## [TASK]
Only an exact copy of the records, from the line with "M. T. Ta and" through the last line, is wanted.

*** Begin section ***

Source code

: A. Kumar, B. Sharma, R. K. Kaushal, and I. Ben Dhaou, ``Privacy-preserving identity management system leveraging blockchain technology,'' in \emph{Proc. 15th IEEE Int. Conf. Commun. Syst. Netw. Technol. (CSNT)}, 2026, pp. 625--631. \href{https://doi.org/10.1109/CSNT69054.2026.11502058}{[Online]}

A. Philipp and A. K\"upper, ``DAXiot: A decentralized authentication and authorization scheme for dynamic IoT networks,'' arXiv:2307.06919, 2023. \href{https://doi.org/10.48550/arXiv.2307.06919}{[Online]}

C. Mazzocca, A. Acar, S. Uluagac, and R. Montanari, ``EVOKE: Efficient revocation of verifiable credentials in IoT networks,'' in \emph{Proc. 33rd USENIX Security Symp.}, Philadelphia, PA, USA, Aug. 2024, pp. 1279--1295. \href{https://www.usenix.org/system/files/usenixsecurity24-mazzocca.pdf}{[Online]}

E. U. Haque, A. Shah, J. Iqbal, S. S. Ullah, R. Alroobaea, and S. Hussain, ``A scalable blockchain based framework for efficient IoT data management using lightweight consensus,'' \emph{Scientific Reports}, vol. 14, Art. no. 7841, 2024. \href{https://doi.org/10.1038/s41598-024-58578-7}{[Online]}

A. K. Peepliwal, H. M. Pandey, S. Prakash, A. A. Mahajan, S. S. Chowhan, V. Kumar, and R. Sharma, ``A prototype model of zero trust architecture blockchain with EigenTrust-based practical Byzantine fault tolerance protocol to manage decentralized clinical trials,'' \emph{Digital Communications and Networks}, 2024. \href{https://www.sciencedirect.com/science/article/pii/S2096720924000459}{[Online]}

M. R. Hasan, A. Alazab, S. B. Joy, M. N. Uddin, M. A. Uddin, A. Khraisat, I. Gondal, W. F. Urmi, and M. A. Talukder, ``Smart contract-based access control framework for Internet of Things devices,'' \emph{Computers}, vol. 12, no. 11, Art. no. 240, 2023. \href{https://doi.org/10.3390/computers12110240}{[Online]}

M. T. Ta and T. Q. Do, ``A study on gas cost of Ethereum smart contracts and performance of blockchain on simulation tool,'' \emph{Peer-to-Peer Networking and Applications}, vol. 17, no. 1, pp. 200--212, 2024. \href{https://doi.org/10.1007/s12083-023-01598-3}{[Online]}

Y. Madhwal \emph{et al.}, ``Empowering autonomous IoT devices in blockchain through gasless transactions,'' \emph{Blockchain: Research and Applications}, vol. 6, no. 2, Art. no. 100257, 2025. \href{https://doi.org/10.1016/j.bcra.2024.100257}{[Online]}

*** End section ***

## [ANSWER TO THIS PROBLEM]
M. T. Ta and T. Q. Do, ``A study on gas cost of Ethereum smart contracts and performance of blockchain on simulation tool,'' \emph{Peer-to-Peer Networking and Applications}, vol. 17, no. 1, pp. 200--212, 2024. \href{https://doi.org/10.1007/s12083-023-01598-3}{[Online]}

Y. Madhwal \emph{et al.}, ``Empowering autonomous IoT devices in blockchain through gasless transactions,'' \emph{Blockchain: Research and Applications}, vol. 6, no. 2, Art. no. 100257, 2025. \href{https://doi.org/10.1016/j.bcra.2024.100257}{[Online]}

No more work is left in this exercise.